Vatanını seven görevini en iyi şekilde yapandır. Bize yakışan ne yapıyorsak en iyisini yapmaktır. Öğretmen, doktor, boyacı, imam, mühendis, ev hanımı fark etmez. Herkes işini en iyi şekilde yaptığında sorun kendiliğinden çözülecektir. İşte bu yüzden daha çok dokunalım kalplere, çocuklarımızın gözlerinin içindeki ışığa odaklanalım.
Hala vaktimiz varken daha çok inanalım. Gözlerindeki o masum bakış ve küçücük yüreklerinin içindeki kocaman sevgi kurtaracak vatanı. Daha çok önem verelim öğrencilerimize, anlatalım onlara geçmişi ve geleceği, sorumluluk yükleyelim. Çok küçük yaştan itibaren çocuklara kendi ayakları üzerinde durmayı öğretelim, bu ilk olarak ailede başlayacaktır.

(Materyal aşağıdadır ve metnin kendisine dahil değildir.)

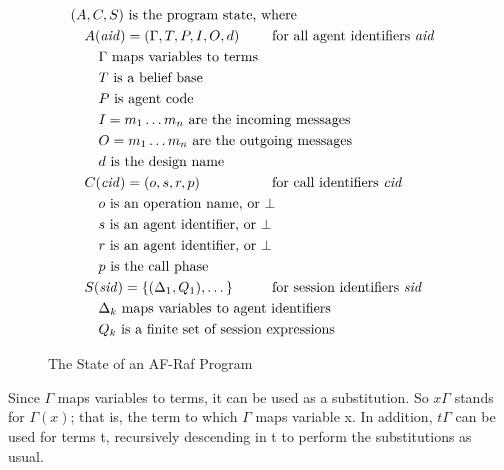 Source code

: \documentclass[a4paper,12pt,oneside,fleqn]{book} %
\begin{document}
{\begin{figure}
\def\.#1{\text{\rlap{ #1}}}
\begin{align*}
&(A, C, S)\.{is the program state, where} \\
&\quad A({\it aid})=(\Gamma, T, P, I, O, d)
  &&\text{for all agent identifiers~$\it aid$} \\
&\quad\quad \text{$\Gamma$ maps variables to terms} \\
&\quad\quad T\.{is a belief base} \\
&\quad\quad P\.{is agent code} \\
&\quad\quad I=m_1\ldots m_n\.{are the incoming messages} \\
&\quad\quad O=m_1\ldots m_n\.{are the outgoing messages} \\
&\quad\quad d\.{is the design name} \\
&\quad C({\it cid})=(o,s,r,p)
  &&\text{for call identifiers~$\it cid$} \\
&\quad\quad o\.{is an operation name, or $\bot$} \\
&\quad\quad s\.{is an agent identifier, or $\bot$} \\
&\quad\quad r\.{is an agent identifier, or $\bot$} \\
&\quad\quad p\.{is the call phase} \\
&\quad S({\it sid})=\{(\Delta_1,Q_1),\ldots\,\}
  &&\text{for session identifiers~$\it sid$} \\
&\quad\quad \Delta_k\.{maps variables to agent identifiers} \\
&\quad\quad Q_k\.{is a finite set of session expressions}
\end{align*}
\caption{The State of an AF-Raf Program}
\label{fig:af-raf-state}
\end{figure}

\begin{remark}
  Since $\Gamma$ maps variables to terms, it can be used as a substitution.
  So $x\Gamma$ stands for $\Gamma(x)$; that is, the term to which $\Gamma$
  maps variable x. In addition, $t\Gamma$ can be used for terms t,
  recursively descending in t to perform the substitutions as usual.
  \label{r:subst}
\end{remark}

}
\end{document}
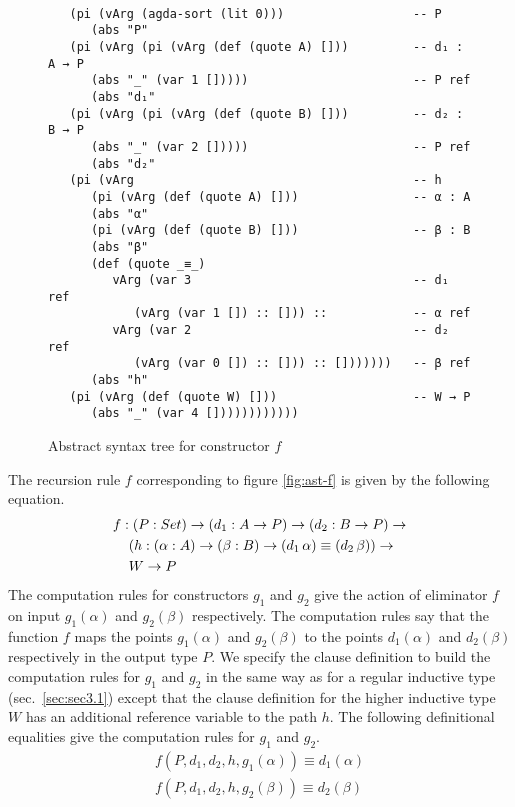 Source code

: \documentclass[sigplan,10pt]{acmart}
\begin{document}
\begin{figure}
\begin{center}
\begingroup
\fontsize{7pt}{9pt}\selectfont
\begin{Verbatim}[frame = single]

   (pi (vArg (agda-sort (lit 0)))                  -- P
      (abs "P"
   (pi (vArg (pi (vArg (def (quote A) []))         -- d₁ : A → P
      (abs "_" (var 1 []))))                       -- P ref
      (abs "d₁"
   (pi (vArg (pi (vArg (def (quote B) []))         -- d₂ : B → P
      (abs "_" (var 2 []))))                       -- P ref
      (abs "d₂"
   (pi (vArg                                       -- h
      (pi (vArg (def (quote A) []))                -- α : A
      (abs "α"
      (pi (vArg (def (quote B) []))                -- β : B
      (abs "β"
      (def (quote _≡_)
         vArg (var 3                               -- d₁ ref
            (vArg (var 1 []) :: [])) ::            -- α ref
         vArg (var 2                               -- d₂ ref
            (vArg (var 0 []) :: [])) :: []))))))   -- β ref
      (abs "h" 
   (pi (vArg (def (quote W) []))                   -- W → P
      (abs "_" (var 4 [])))))))))))

\end{Verbatim}
\endgroup
\end{center}
\caption{Abstract syntax tree for constructor $f$}
\label{fig:ast-f}
\end{figure}

The recursion rule $f$ corresponding to figure \eqref{fig:ast-f} is given by the following equation.
\begin{align}
& f : (P : Set) \rightarrow (d_1 : A \rightarrow P) \rightarrow (d_2 : B \rightarrow P) \rightarrow \nonumber \\
& \hspace {0.4cm} (h : (\alpha : A) \rightarrow (\beta : B) \rightarrow (d_1 \, \alpha) \equiv (d_2 \, \beta)) \rightarrow \nonumber \\
& \hspace {0.4cm} W \rightarrow P \nonumber
\end{align}
The computation rules for constructors $g_1$ and $g_2$ give the action of eliminator $f$ on input $g_1 (\alpha)$ and $g_2 (\beta)$ respectively. The computation rules say that the function $f$ maps the points $g_1 (\alpha)$ and $g_2 (\beta)$ to the points $d_1 (\alpha)$ and $d_2 (\beta)$ respectively in the output type $P$. We specify the clause definition to build the computation rules for $g_1$ and $g_2$ in the same way as for a regular inductive type (sec.~\ref{sec:sec3.1}) except that the clause definition for the higher inductive type $W$ has an additional reference variable to the path $h$. The following definitional equalities give the computation rules for $g_1$ and $g_2$.
\begin{align}
f (P, d_1, d_2, h, g_1 (\alpha)) \equiv d_1 (\alpha) \nonumber \\
f (P, d_1, d_2, h, g_2 (\beta)) \equiv d_2 (\beta) \nonumber
\end{align}
\end{document}
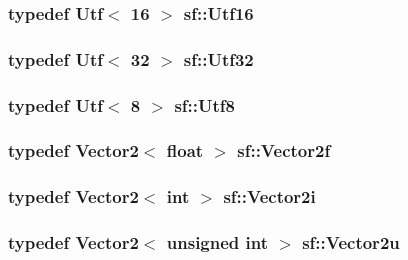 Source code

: \hypertarget{namespacesf_a0868ce4b7cda7b545427fe9044e456e2}{
\subsubsection[{Utf16}]{\setlength{\rightskip}{0pt plus 5cm}typedef {\bf Utf}$<$ 16 $>$ {\bf sf\-::\-Utf16}}}\label{namespacesf_a0868ce4b7cda7b545427fe9044e456e2}
\hypertarget{namespacesf_ae8ddf58bb1d012fc076ea9d4f8ec2feb}{
\subsubsection[{Utf32}]{\setlength{\rightskip}{0pt plus 5cm}typedef {\bf Utf}$<$ 32 $>$ {\bf sf\-::\-Utf32}}}\label{namespacesf_ae8ddf58bb1d012fc076ea9d4f8ec2feb}
\hypertarget{namespacesf_a8626e71b97fd5e81b6c02cdfe775780f}{
\subsubsection[{Utf8}]{\setlength{\rightskip}{0pt plus 5cm}typedef {\bf Utf}$<$ 8 $>$ {\bf sf\-::\-Utf8}}}\label{namespacesf_a8626e71b97fd5e81b6c02cdfe775780f}
\hypertarget{namespacesf_a80cea3c46537294fd1d8d428566ad8b2}{
\subsubsection[{Vector2f}]{\setlength{\rightskip}{0pt plus 5cm}typedef {\bf Vector2}$<$ float $>$ {\bf sf\-::\-Vector2f}}}\label{namespacesf_a80cea3c46537294fd1d8d428566ad8b2}
\hypertarget{namespacesf_a0eed58bf66694ebbc55f72ca7de840d9}{
\subsubsection[{Vector2i}]{\setlength{\rightskip}{0pt plus 5cm}typedef {\bf Vector2}$<$ {\bf int} $>$ {\bf sf\-::\-Vector2i}}}\label{namespacesf_a0eed58bf66694ebbc55f72ca7de840d9}
\hypertarget{namespacesf_a41039649eb65ea7646e2b97cfe124b4f}{
\subsubsection[{Vector2u}]{\setlength{\rightskip}{0pt plus 5cm}typedef {\bf Vector2}$<$ {\bf unsigned} {\bf int} $>$ {\bf sf\-::\-Vector2u}}}\label{namespacesf_a41039649eb65ea7646e2b97cfe124b4f}
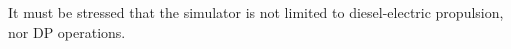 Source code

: \documentclass[journal]{IEEEtran}
\begin{document}
\begin{description}

\end{description} 

It must be stressed that the simulator is not limited to diesel-electric propulsion, nor DP operations.

\end{document}
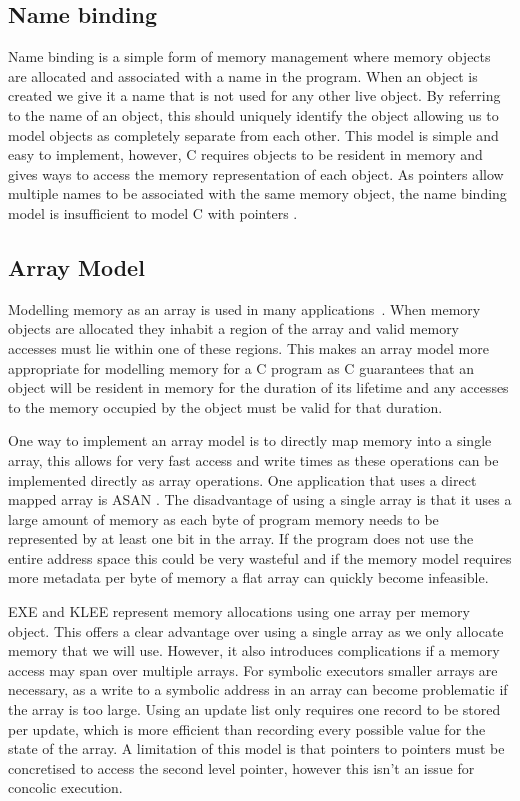 \documentclass[12pt,twoside]{report}
\begin{document}
\subsection{Name binding}
Name binding is a simple form of memory management where memory objects are allocated and associated with a name in the program. When an object is created we give it a name that is not used for any other live object. By referring to the name of an object, this should uniquely identify the object allowing us to model objects as completely separate from each other. This model is simple and easy to implement, however, C requires objects to be resident in memory and gives ways to access the memory representation of each object. As pointers allow multiple names to be associated with the same memory object, the name binding model is insufficient to model C with pointers \cite{xu2010memory}.

\subsection{Array Model}
Modelling memory as an array is used in many applications~\cite{cadar2008klee,cadar2008exe,leroy2008formal,poeplau2020symbolic}. When memory objects are allocated they inhabit a region of the array and valid memory accesses must lie within one of these regions. This makes an array model more appropriate for modelling memory for a C program as C guarantees that an object will be resident in memory for the duration of its lifetime and any accesses to the memory occupied by the object must be valid for that duration.

One way to implement an array model is to directly map memory into a single array, this allows for very fast access and write times as these operations can be implemented directly as array operations. One application that uses a direct mapped array is ASAN \cite{180957}. The disadvantage of using a single array is that it uses a large amount of memory as each byte of program memory needs to be represented by at least one bit in the array. If the program does not use the entire address space this could be very wasteful and if the memory model requires more metadata per byte of memory a flat array can quickly become infeasible.

EXE \cite{cadar2008exe} and KLEE \cite{cadar2008klee} represent memory allocations using one array per memory object. This offers a clear advantage over using a single array as we only allocate memory that we will use. However, it also introduces complications if a memory access may span over multiple arrays. For symbolic executors smaller arrays are necessary, as a write to a symbolic address in an array can become problematic if the array is too large. Using an update list only requires one record to be stored per update, which is more efficient than recording every possible value for the state of the array. A limitation of this model is that pointers to pointers must be concretised to access the second level pointer, however this isn't an issue for concolic execution.
\end{document}
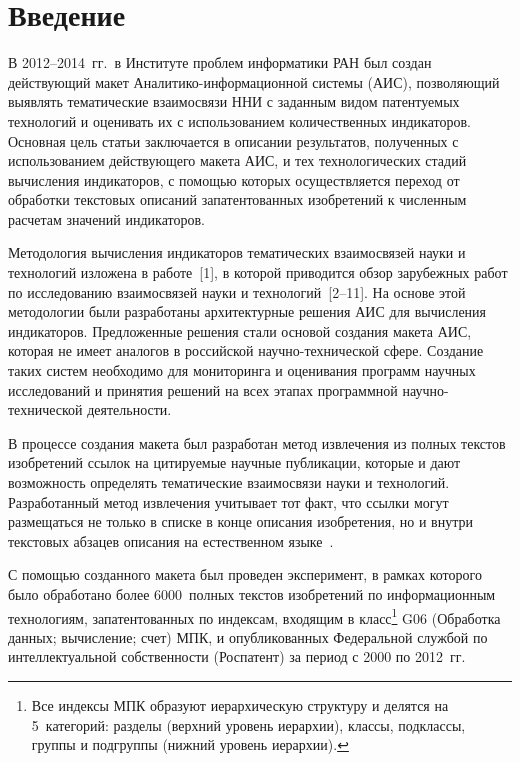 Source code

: 

      \thispagestyle{headings}

      \begin{multicols}{2}

            \label{st\stat}

\section{Введение}

     В 2012--2014~гг.\ в Институте проблем информатики РАН был создан действующий макет
     Ана\-ли\-ти\-ко-ин\-фор\-ма\-ци\-он\-ной сис\-те\-мы (АИС), позволяющий
     выявлять тематические взаимосвязи ННИ с заданным видом патентуемых технологий
     и оце\-нивать их с  использованием количественных
ин\-дикаторов. Основная цель статьи заключается в описании результатов,
полученных с использованием действующего макета
АИС, и тех технологических стадий вычисления индикаторов, с по\-мощью которых осуществляется переход от
обработки текс\-то\-вых описаний запатентованных изобретений к численным расчетам значений индикаторов.

     Методология вычисления индикаторов тематических взаимосвязей науки и технологий изложена в работе~[1], в
которой приводится обзор зарубежных работ по исследованию взаимосвязей науки и технологий~[2--11]. На основе этой
методологии были разработаны архитектурные решения АИС для вычисления индикаторов. Предложенные решения
стали основой создания макета АИС, которая не имеет аналогов в российской на\-уч\-но-тех\-ни\-че\-ской сфере.
Создание таких систем необходимо для мониторинга и оценивания программ научных исследований и принятия
решений на всех этапах программной
     на\-уч\-но-тех\-ни\-че\-ской деятельности.

     В процессе создания макета был разработан метод извлечения из полных текстов изобретений ссылок на
цитируемые научные публикации, которые и дают возможность определять тематические взаимосвязи науки и
технологий. Разработанный метод извлечения учитывает тот факт, что ссылки могут размещаться не только в списке в
конце описания изобретения, но и внутри текстовых абзацев описания на естественном языке~\cite{12-zat}.

     С помощью созданного макета был проведен эксперимент, в рамках которого было обработано более
     6000~пол\-ных текстов изобретений по информационным технологиям, запатентованных по индексам, входящим в
     \label{snoska}
класс\footnote[5]{Все индексы МПК
образуют иерархическую структуру и делятся на 5~категорий: разделы (верхний уровень иерархии),
классы, подклассы, группы и подгруппы (нижний уровень иерархии).} G06 (Обработка данных; вычисление; счет)
МПК, и опубликованных Федеральной службой по интеллектуальной
соб\-ствен\-ности (Роспатент) за период с 2000 по 2012~гг.


\end{multicols}
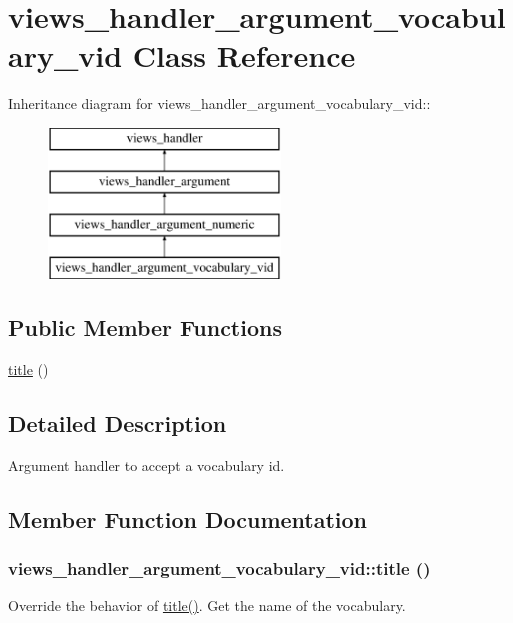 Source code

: \hypertarget{classviews__handler__argument__vocabulary__vid}{
\section{views\_\-handler\_\-argument\_\-vocabulary\_\-vid Class Reference}
\label{classviews__handler__argument__vocabulary__vid}
}
Inheritance diagram for views\_\-handler\_\-argument\_\-vocabulary\_\-vid::\begin{figure}[H]
\begin{center}
\leavevmode
\includegraphics[height=4cm]{classviews__handler__argument__vocabulary__vid}
\end{center}
\end{figure}
\subsection*{Public Member Functions}
\begin{DoxyCompactItemize}
\item 
\hyperlink{classviews__handler__argument__vocabulary__vid_af932cd38cbab2252261bcb077f2d9bd7}{title} ()
\end{DoxyCompactItemize}


\subsection{Detailed Description}
Argument handler to accept a vocabulary id. 

\subsection{Member Function Documentation}
\hypertarget{classviews__handler__argument__vocabulary__vid_af932cd38cbab2252261bcb077f2d9bd7}{
\subsubsection[{title}]{\setlength{\rightskip}{0pt plus 5cm}views\_\-handler\_\-argument\_\-vocabulary\_\-vid::title ()}}
\label{classviews__handler__argument__vocabulary__vid_af932cd38cbab2252261bcb077f2d9bd7}
Override the behavior of \hyperlink{classviews__handler__argument__vocabulary__vid_af932cd38cbab2252261bcb077f2d9bd7}{title()}. Get the name of the vocabulary. 

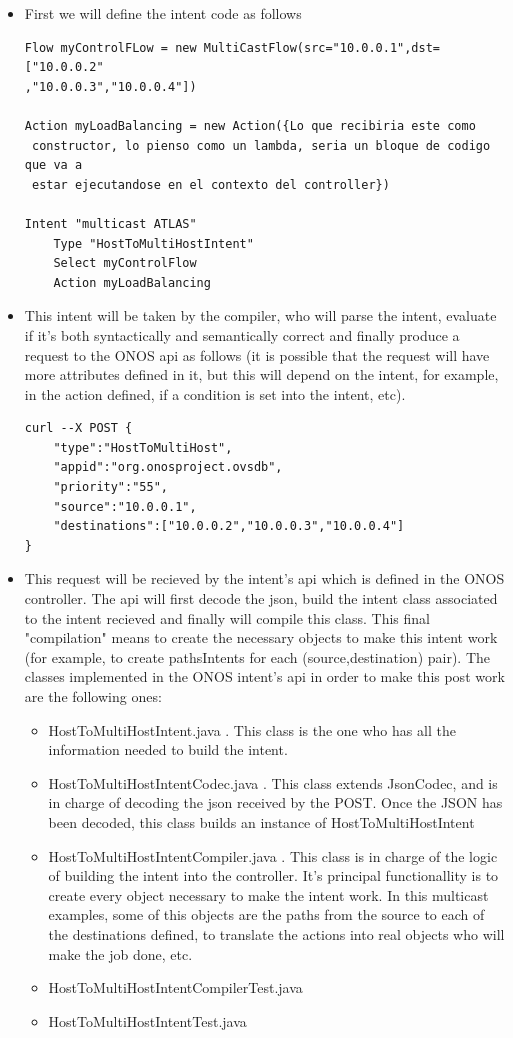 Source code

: \documentclass[envcountsect,runningheads]{llncs}
\begin{document}
\begin{itemize}
	\item First we will define the intent code as follows
	\begin{lstlisting}
Flow myControlFLow = new MultiCastFlow(src="10.0.0.1",dst=["10.0.0.2"
,"10.0.0.3","10.0.0.4"])

Action myLoadBalancing = new Action({Lo que recibiria este como
 constructor, lo pienso como un lambda, seria un bloque de codigo que va a 
 estar ejecutandose en el contexto del controller})

Intent "multicast ATLAS" 
	Type "HostToMultiHostIntent" 
	Select myControlFlow 
	Action myLoadBalancing 
\end{lstlisting}

\item This intent will be taken by the compiler, who will parse the intent, evaluate if it's both syntactically and semantically correct and finally produce a request to the ONOS api as follows (it is possible that the request will have more attributes defined in it, but this will depend on the intent, for example, in the action defined, if a condition is set into the intent, etc).
\begin{lstlisting}
curl --X POST { 
	"type":"HostToMultiHost",
	"appid":"org.onosproject.ovsdb",
	"priority":"55",
	"source":"10.0.0.1",
	"destinations":["10.0.0.2","10.0.0.3","10.0.0.4"]
} 
\end{lstlisting}

\item This request will be recieved by the intent's api which is defined in the ONOS controller. The api will first decode the json, build the intent class associated to the intent recieved and finally will compile this class. This final "compilation" means to create the necessary objects to make this intent work (for example, to create pathsIntents for each (source,destination) pair). The classes implemented in the ONOS intent's api in order to make this post work are the following ones:
	\begin{itemize}
	\item HostToMultiHostIntent.java . This class is the one who has all the information needed to build the intent.
	\item HostToMultiHostIntentCodec.java . This class extends JsonCodec, and is in charge of decoding the json received by the POST. Once the JSON has been decoded, this class builds an instance of HostToMultiHostIntent
	\item HostToMultiHostIntentCompiler.java . This class is in charge of the logic of building the intent into the controller. It's principal functionallity is to create every object necessary to make the intent work. In this multicast examples, some of this objects are the paths from the source to each of the destinations defined, to translate the actions into real objects who will make the job done, etc.
	\item HostToMultiHostIntentCompilerTest.java
	\item HostToMultiHostIntentTest.java
	\end{itemize}


\end{itemize}
\end{document}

İki yaşından itibaren kıyafetlerini kendileri giymeye başlasın, güvenelim onlara, her daim güç verelim, güç verelim ki güçlensinler. Çocuğunun elini tutan ya da kucağında taşıyan, her an onu korumaya hazır anne rolünden ziyade, hayatı deneyimlemesine müsaade edelim. Sınıfta öğretilen her bilgi yaşamın içinde yeşerir.
Yaşamın içinden gerçekliği yakaladıkları sürece daha başarılı olacaklardır. Bu yüzden daha adaletli olsun avukatlarımız, savcılarımız. Daha hassas olsun hemşirelerimiz, doktorlarımız. Daha ilgili olsun memurlarımız. Daha güvenlikçi olsun polislerimiz. Daha bilinçli olsun gençlerimiz-öğrencilerimiz.
Güzel çocuk yetiştirsin annelerimiz, babalarımız. Daha çok çalışalım, sen ya da ben kurtaramayız hiçbir şeyi ancak hep birlikte el ele verelim, kötülükleri unutalım, kendi içimizden başlayalım onarımlara, yeni umutlara, yeni hedeflere doğru yol alalım. Bu vatan bir kenara geçip ağlamayı değil bir önceki günden daha fazla çalışmayı hak ediyor.
Güzel günler göreceğiz, güneşli ve berrak günler yaşayacağız, ülkemize baharı yaşatacağız, işte o zaman vatana olan borcumuzu ödeyeceğiz.